Haa haa John. My aim has never been a problem. You can count on less than one hand any fish I have ever gut shot. And I rarely miss.

Now, me actually pulling the trigger and shooting fish may be another thing, but when it gets puleed, its always head or neck shot at worst.


----------



## Clay-Doh (Oct 2, 2007)

Heres another link if you couldn't find it with that one.

http://www.teamchunkylove.com/video.htm

The video is at the top of the list and the name of it is "JOKER JACKS"


----------



## flyingfishr (Oct 3, 2007)

Sweet stone shot Clay,that was a pretty action packed video.

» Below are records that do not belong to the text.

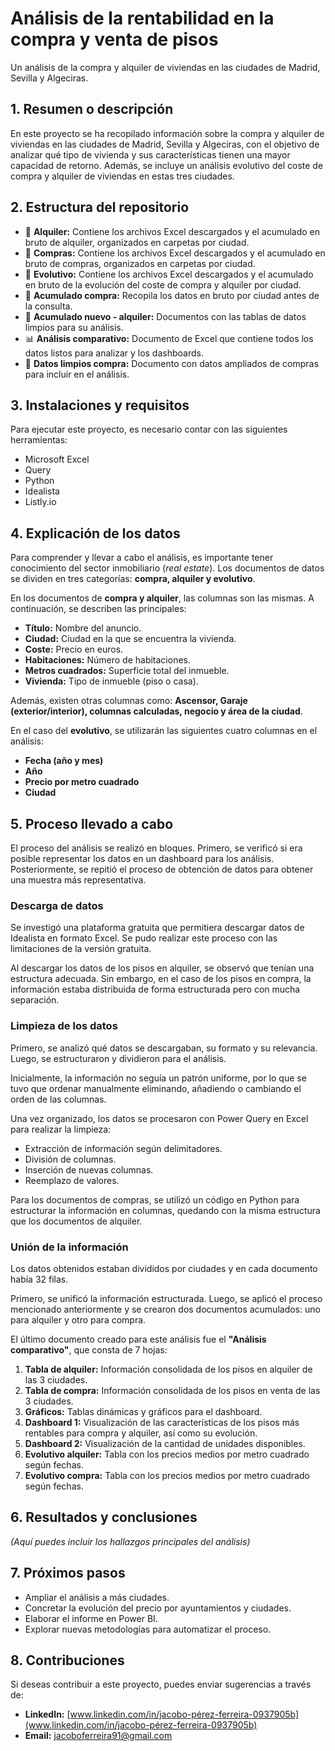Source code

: # **Análisis de la rentabilidad en la compra y venta de pisos**

Un análisis de la compra y alquiler de viviendas en las ciudades de Madrid, Sevilla y Algeciras.

## **1. Resumen o descripción**

En este proyecto se ha recopilado información sobre la compra y alquiler de viviendas en las ciudades de Madrid, Sevilla y Algeciras, con el objetivo de analizar qué tipo de vivienda y sus características tienen una mayor capacidad de retorno. Además, se incluye un análisis evolutivo del coste de compra y alquiler de viviendas en estas tres ciudades.

## **2. Estructura del repositorio**

- 📂 **Alquiler:** Contiene los archivos Excel descargados y el acumulado en bruto de alquiler, organizados en carpetas por ciudad.
- 📂 **Compras:** Contiene los archivos Excel descargados y el acumulado en bruto de compras, organizados en carpetas por ciudad.
- 📂 **Evolutivo:** Contiene los archivos Excel descargados y el acumulado en bruto de la evolución del coste de compra y alquiler por ciudad.
- 📄 **Acumulado compra:** Recopila los datos en bruto por ciudad antes de la consulta.
- 📄 **Acumulado nuevo - alquiler:** Documentos con las tablas de datos limpios para su análisis.
- 📊 **Análisis comparativo:** Documento de Excel que contiene todos los datos listos para analizar y los dashboards.
- 📄 **Datos limpios compra:** Documento con datos ampliados de compras para incluir en el análisis.

## **3. Instalaciones y requisitos**

Para ejecutar este proyecto, es necesario contar con las siguientes herramientas:

- Microsoft Excel
- Query
- Python
- Idealista
- Listly.io

## **4. Explicación de los datos**

Para comprender y llevar a cabo el análisis, es importante tener conocimiento del sector inmobiliario (*real estate*). Los documentos de datos se dividen en tres categorías: **compra, alquiler y evolutivo**.

En los documentos de **compra y alquiler**, las columnas son las mismas. A continuación, se describen las principales:

- **Título:** Nombre del anuncio.
- **Ciudad:** Ciudad en la que se encuentra la vivienda.
- **Coste:** Precio en euros.
- **Habitaciones:** Número de habitaciones.
- **Metros cuadrados:** Superficie total del inmueble.
- **Vivienda:** Tipo de inmueble (piso o casa).

Además, existen otras columnas como: **Ascensor, Garaje (exterior/interior), columnas calculadas, negocio y área de la ciudad**.

En el caso del **evolutivo**, se utilizarán las siguientes cuatro columnas en el análisis:

- **Fecha (año y mes)**
- **Año**
- **Precio por metro cuadrado**
- **Ciudad**

## **5. Proceso llevado a cabo**

El proceso del análisis se realizó en bloques. Primero, se verificó si era posible representar los datos en un dashboard para los análisis. Posteriormente, se repitió el proceso de obtención de datos para obtener una muestra más representativa.

### **Descarga de datos**
Se investigó una plataforma gratuita que permitiera descargar datos de Idealista en formato Excel. Se pudo realizar este proceso con las limitaciones de la versión gratuita. 

Al descargar los datos de los pisos en alquiler, se observó que tenían una estructura adecuada. Sin embargo, en el caso de los pisos en compra, la información estaba distribuida de forma estructurada pero con mucha separación.

### **Limpieza de los datos**
Primero, se analizó qué datos se descargaban, su formato y su relevancia. Luego, se estructuraron y dividieron para el análisis.

Inicialmente, la información no seguía un patrón uniforme, por lo que se tuvo que ordenar manualmente eliminando, añadiendo o cambiando el orden de las columnas.

Una vez organizado, los datos se procesaron con Power Query en Excel para realizar la limpieza: 
- Extracción de información según delimitadores.
- División de columnas.
- Inserción de nuevas columnas.
- Reemplazo de valores.

Para los documentos de compras, se utilizó un código en Python para estructurar la información en columnas, quedando con la misma estructura que los documentos de alquiler.

### **Unión de la información**
Los datos obtenidos estaban divididos por ciudades y en cada documento había 32 filas.

Primero, se unificó la información estructurada. Luego, se aplicó el proceso mencionado anteriormente y se crearon dos documentos acumulados: uno para alquiler y otro para compra.

El último documento creado para este análisis fue el **"Análisis comparativo"**, que consta de 7 hojas:

1. **Tabla de alquiler:** Información consolidada de los pisos en alquiler de las 3 ciudades.
2. **Tabla de compra:** Información consolidada de los pisos en venta de las 3 ciudades.
3. **Gráficos:** Tablas dinámicas y gráficos para el dashboard.
4. **Dashboard 1:** Visualización de las características de los pisos más rentables para compra y alquiler, así como su evolución.
5. **Dashboard 2:** Visualización de la cantidad de unidades disponibles.
6. **Evolutivo alquiler:** Tabla con los precios medios por metro cuadrado según fechas.
7. **Evolutivo compra:** Tabla con los precios medios por metro cuadrado según fechas.

## **6. Resultados y conclusiones**

_(Aquí puedes incluir los hallazgos principales del análisis)_

## **7. Próximos pasos**

- Ampliar el análisis a más ciudades.
- Concretar la evolución del precio por ayuntamientos y ciudades.
- Elaborar el informe en Power BI.
- Explorar nuevas metodologías para automatizar el proceso.

## **8. Contribuciones**
Si deseas contribuir a este proyecto, puedes enviar sugerencias a través de:
- **LinkedIn:** [www.linkedin.com/in/jacobo-pérez-ferreira-0937905b](www.linkedin.com/in/jacobo-pérez-ferreira-0937905b)
- **Email:** jacoboferreira91@gmail.com
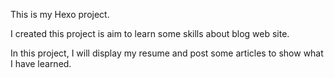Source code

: This is my Hexo project.

I created this project is aim to learn some skills about blog web site.

In this project, I will display my resume and post some articles to show what I have learned.

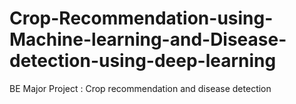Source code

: # Crop-Recommendation-using-Machine-learning-and-Disease-detection-using-deep-learning
BE Major Project : Crop recommendation and disease detection
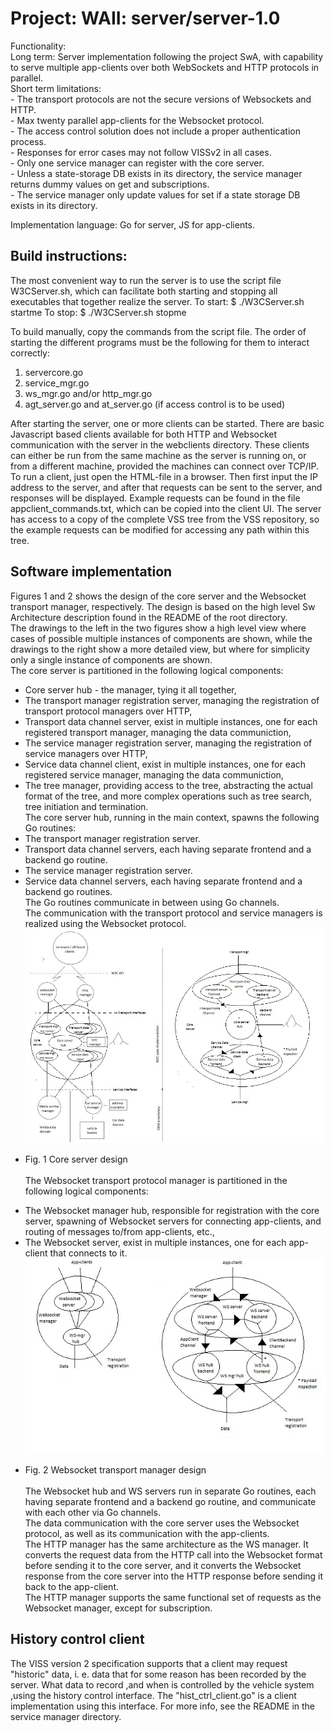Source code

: # Project: WAII: server/server-1.0

Functionality: <br>
	Long term: Server implementation following the project SwA, with capability to serve multiple app-clients over both WebSockets and HTTP protocols in parallel.<br>
	Short term limitations: <br>
                - The transport protocols are not the secure versions of Websockets and HTTP. <br>
		- Max twenty parallel app-clients for the Websocket protocol. <br>
		- The access control solution does not include a proper authentication process. <br>
		- Responses for error cases may not follow VISSv2 in all cases.<br>
		- Only one service manager can register with the core server.<br>
		- Unless a state-storage DB exists in its directory, the service manager returns dummy values on get and subscriptions.<br>
		- The service manager only update values for set if a state storage DB exists in its directory.<br>

Implementation language: Go for server, JS for app-clients.


## Build instructions:
The most convenient way to run the server is to use the script file W3CServer.sh, which can facilitate both starting and stopping all executables that together realize the server.
To start:
$ ./W3CServer.sh startme
To stop:
$ ./W3CServer.sh stopme

To build manually, copy the commands from the script file. The order of starting the different programs must be the following for them to interact correctly:
1. servercore.go
2. service_mgr.go
3. ws_mgr.go and/or http_mgr.go
4. agt_server.go and at_server.go (if access control is to be used)

After starting the server, one or more clients can be started. There are basic Javascript based clients available for both HTTP and Websocket communication with the server in the webclients directory. These clients can either be run from the same machine as the server is running on, or from a different machine, provided the machines can connect over TCP/IP.
To run a client, just open the HTML-file in a browser. Then first input the IP address to the server, and after that requests can be sent to the server, and responses will be displayed.
Example requests can be found in the file appclient_commands.txt, which can be copied into the client UI. The server has access to a copy of the complete VSS tree from the VSS repository, so the example requests can be modified for accessing any path within this tree.

## Software implementation
Figures 1 and 2 shows the design of the core server and the Websocket transport manager, respectively. The design is based on the high level Sw Architecture description found in the README of the root directory.<br>
The drawings to the left in the two figures show a high level view where cases of possible multiple instances of components are shown, while the drawings to the right show a more detailed view, but where for simplicity only a single instance of components are shown.<br>
The core server is partitioned in the following logical components:<br>
- Core server hub - the manager, tying it all together,<br>
- The transport manager registration server, managing the registration of transport protocol managers over HTTP,<br>
- Transport data channel server, exist in multiple instances, one for each registered transport manager, managing the data communiction,<br>
- The service manager registration server, managing the registration of service managers over HTTP,<br>
- Service data channel client, exist in multiple instances, one for each registered service manager, managing the data communiction,<br>
- The tree manager, providing access to the tree, abstracting the actual format of the tree, and more complex operations such as tree search, tree initiation and termination.<br>
The core server hub, running in the main context, spawns the following Go routines:<br>
- The transport manager registration server.<br>
- Transport data channel servers, each having separate frontend and a backend go routine.<br>
- The service manager registration server.<br>
- Service data channel servers, each having separate frontend and a backend go routines.<br>
The Go routines communicate in between using Go channels.<br>
The communication with the transport protocol and service managers is realized using the Websocket protocol.<br>
![Core server design](../pics/Core_server_SwA.jpg)<br>
* Fig. 1 Core server design<br><br>
The Websocket transport protocol manager is partitioned in the following logical components:<br>
- The Websocket manager hub, responsible for registration with the core server, spawning of Websocket servers for connecting app-clients, and routing of messages to/from app-clients, etc.,<br>
- The Websocket server,  exist in multiple instances, one for each app-client that connects to it.<br>
![Transport manager design](../pics/WS_manager_SwA.jpg)<br>
* Fig. 2 Websocket transport manager design<br><br>
The Websocket hub and WS servers run in separate Go routines, each having separate frontend and a backend go routine, and communicate with each other via Go channels.<br>
The data communication with the core server uses the Websocket protocol, as well as its communication with the app-clients.<br>
The HTTP manager has the same architecture as the WS manager. It converts the request data from the HTTP call into the Websocket format before sending it to the core server, and it converts the Websocket response from the core server into the HTTP response before sending it back to the app-client.<br>
The HTTP manager supports the same functional set of requests as the Websocket manager, except for subscription.<br>

## History control client
The VISS version 2 specification supports that a client may request "historic" data, i. e. data that for some reason has been recorded by the server. What data to record ,and when is controlled by the vehicle system ,using the history control interface. The "hist_ctrl_client.go" is a client implementation using this interface. For more info, see the README in the service manager directory.

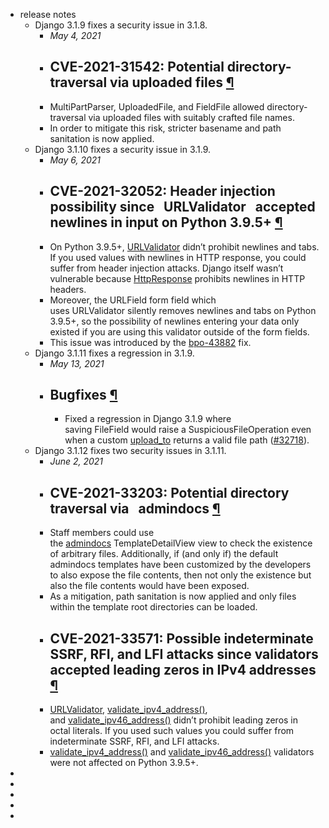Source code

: - release notes
	- Django 3.1.9 fixes a security issue in 3.1.8.
		- *May 4, 2021*
		- ## CVE-2021-31542: Potential directory-traversal via uploaded files [¶](https://docs.djangoproject.com/en/4.2/releases/3.1.9/#cve-2021-31542-potential-directory-traversal-via-uploaded-files)
		- MultiPartParser, UploadedFile, and FieldFile allowed directory-traversal via uploaded files with suitably crafted file names.
		- In order to mitigate this risk, stricter basename and path sanitation is now applied.
	- Django 3.1.10 fixes a security issue in 3.1.9.
		- *May 6, 2021*
		- ## CVE-2021-32052: Header injection possibility since   URLValidator   accepted newlines in input on Python 3.9.5+ [¶](https://docs.djangoproject.com/en/4.2/releases/3.1.10/#cve-2021-32052-header-injection-possibility-since-urlvalidator-accepted-newlines-in-input-on-python-3-9-5)
		- On Python 3.9.5+, [URLValidator](https://docs.djangoproject.com/en/4.2/ref/validators/#django.core.validators.URLValidator) didn’t prohibit newlines and tabs. If you used values with newlines in HTTP response, you could suffer from header injection attacks. Django itself wasn’t vulnerable because [HttpResponse](https://docs.djangoproject.com/en/4.2/ref/request-response/#django.http.HttpResponse) prohibits newlines in HTTP headers.
		- Moreover, the URLField form field which uses URLValidator silently removes newlines and tabs on Python 3.9.5+, so the possibility of newlines entering your data only existed if you are using this validator outside of the form fields.
		- This issue was introduced by the [bpo-43882](https://bugs.python.org/issue?@action=redirect&bpo=43882) fix.
	- Django 3.1.11 fixes a regression in 3.1.9.
		- *May 13, 2021*
		- ## Bugfixes [¶](https://docs.djangoproject.com/en/4.2/releases/3.1.11/#bugfixes)
			- Fixed a regression in Django 3.1.9 where saving FileField would raise a SuspiciousFileOperation even when a custom [upload_to](https://docs.djangoproject.com/en/4.2/ref/models/fields/#django.db.models.FileField.upload_to) returns a valid file path ([#32718](https://code.djangoproject.com/ticket/32718)).
	- Django 3.1.12 fixes two security issues in 3.1.11.
		- *June 2, 2021*
		- ## CVE-2021-33203: Potential directory traversal via   admindocs [¶](https://docs.djangoproject.com/en/4.2/releases/3.1.12/#cve-2021-33203-potential-directory-traversal-via-admindocs)
		- Staff members could use the [admindocs](https://docs.djangoproject.com/en/4.2/ref/contrib/admin/admindocs/#module-django.contrib.admindocs) TemplateDetailView view to check the existence of arbitrary files. Additionally, if (and only if) the default admindocs templates have been customized by the developers to also expose the file contents, then not only the existence but also the file contents would have been exposed.
		- As a mitigation, path sanitation is now applied and only files within the template root directories can be loaded.
		- ## CVE-2021-33571: Possible indeterminate SSRF, RFI, and LFI attacks since validators accepted leading zeros in IPv4 addresses [¶](https://docs.djangoproject.com/en/4.2/releases/3.1.12/#cve-2021-33571-possible-indeterminate-ssrf-rfi-and-lfi-attacks-since-validators-accepted-leading-zeros-in-ipv4-addresses)
		- [URLValidator](https://docs.djangoproject.com/en/4.2/ref/validators/#django.core.validators.URLValidator), [validate_ipv4_address()](https://docs.djangoproject.com/en/4.2/ref/validators/#django.core.validators.validate_ipv4_address), and [validate_ipv46_address()](https://docs.djangoproject.com/en/4.2/ref/validators/#django.core.validators.validate_ipv46_address) didn’t prohibit leading zeros in octal literals. If you used such values you could suffer from indeterminate SSRF, RFI, and LFI attacks.
		- [validate_ipv4_address()](https://docs.djangoproject.com/en/4.2/ref/validators/#django.core.validators.validate_ipv4_address) and [validate_ipv46_address()](https://docs.djangoproject.com/en/4.2/ref/validators/#django.core.validators.validate_ipv46_address) validators were not affected on Python 3.9.5+.
-
-
-
-
-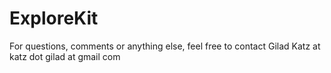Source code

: # ExploreKit

For questions, comments or anything else, feel free to contact Gilad Katz at katz dot gilad at gmail com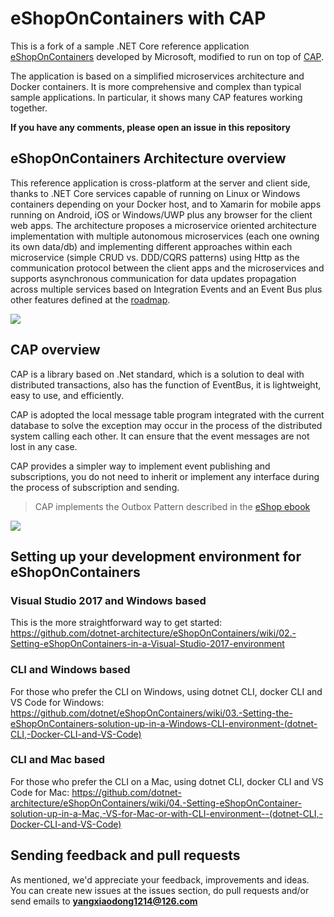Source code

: # eShopOnContainers with CAP

This is a fork of a sample .NET Core reference application [eShopOnContainers](https://github.com/dotnet-architecture/eShopOnContainers) developed by Microsoft, modified to run on top of [CAP](https://github.com/dotnetcore/CAP). 

The application is based on a simplified microservices architecture and Docker containers. It is more comprehensive and complex than typical sample applications. In particular, it shows many CAP features working together.

**If you have any comments, please open an issue in this repository**


## eShopOnContainers Architecture overview 

This reference application is cross-platform at the server and client side, thanks to .NET Core services capable of running on Linux or Windows containers depending on your Docker host, and to Xamarin for mobile apps running on Android, iOS or Windows/UWP plus any browser for the client web apps.
The architecture proposes a microservice oriented architecture implementation with multiple autonomous microservices (each one owning its own data/db) and implementing different approaches within each microservice (simple CRUD vs. DDD/CQRS patterns) using Http as the communication protocol between the client apps and the microservices and supports asynchronous communication for data updates propagation across multiple services based on Integration Events and an Event Bus plus other features defined at the <a href='https://github.com/dotnet/eShopOnContainers/wiki/01.-Roadmap-and-Milestones-for-future-releases'>roadmap</a>.
<p>
<img src="https://user-images.githubusercontent.com/1712635/38758862-d4b42498-3f27-11e8-8dad-db60b0fa05d3.png">
<p>

## CAP overview

CAP is a library based on .Net standard, which is a solution to deal with distributed transactions, also has the function of EventBus, it is lightweight, easy to use, and efficiently.

CAP is adopted the local message table program integrated with the current database to solve the exception may occur in the process of the distributed system calling each other. It can ensure that the event messages are not lost in any case.

CAP provides a simpler way to implement event publishing and subscriptions, you do not need to inherit or implement any interface during the process of subscription and sending.

>CAP implements the Outbox Pattern described in the [eShop ebook](https://docs.microsoft.com/en-us/dotnet/standard/microservices-architecture/multi-container-microservice-net-applications/subscribe-events#designing-atomicity-and-resiliency-when-publishing-to-the-event-bus)
<img src="https://docs.microsoft.com/en-us/dotnet/standard/microservices-architecture/multi-container-microservice-net-applications/media/image24.png">


## Setting up your development environment for eShopOnContainers
### Visual Studio 2017 and Windows based
This is the more straightforward way to get started:
https://github.com/dotnet-architecture/eShopOnContainers/wiki/02.-Setting-eShopOnContainers-in-a-Visual-Studio-2017-environment

### CLI and Windows based
For those who prefer the CLI on Windows, using dotnet CLI, docker CLI and VS Code for Windows:
https://github.com/dotnet/eShopOnContainers/wiki/03.-Setting-the-eShopOnContainers-solution-up-in-a-Windows-CLI-environment-(dotnet-CLI,-Docker-CLI-and-VS-Code)

### CLI and Mac based
For those who prefer the CLI on a Mac, using dotnet CLI, docker CLI and VS Code for Mac:
https://github.com/dotnet-architecture/eShopOnContainers/wiki/04.-Setting-eShopOnContainer-solution-up-in-a-Mac,-VS-for-Mac-or-with-CLI-environment--(dotnet-CLI,-Docker-CLI-and-VS-Code)

## Sending feedback and pull requests
As mentioned, we'd appreciate your feedback, improvements and ideas.
You can create new issues at the issues section, do pull requests and/or send emails to **yangxiaodong1214@126.com**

I look forward to seeing some more of those in the future, Neva asked me after seeing our shark encounter, "How much does one of those camera's cost?":banghead


----------



## Clay-Doh (Oct 2, 2007)

Is she gonna get you one! I'll help you rig it up to a helmet, so I wont be the only knuckle head out there!!! Haa haa.

Goin tommorow, hopin to get more. Found out today from Dalton and Armondo that our friend is still on that wreck, and we are headed there tommorow. Maybe a little action footage of a .223 in use?!?!?!:letsdrink


----------



## Clay-Doh (Oct 2, 2007)

Went back out to the "O" yesterday, but never loaded the gun. Was diving with out of towners that don't get to dive that much, so I decided to just stay with them down there.

Was hopin for a nother video of poppin some more of them jacks!

Next time!


----------



## stichrunner (Mar 26, 2008)

hey what about me. im the rather large fellow in the camo suit i might not have stoned them but a fish is a fish:hoppingmad:hoppingmad


----------



## snakeawave (Oct 1, 2007)

Great vid Clay man I need to think about getting certified thats awsome


----------



## flyingfishr (Oct 3, 2007)

Clay, that would be great if I had my own helmet cam, we could make movies from multiple angles, over-analyze every missed shot and distract each other with underwater shinanigans!


----------



## Clay-Doh (Oct 2, 2007)

Yer too funny Josh!

And yes! That was Stichrunner from New Orleansin the camo wetsuit poppin his fair share of Jacks!!! Swet job Gene!


----------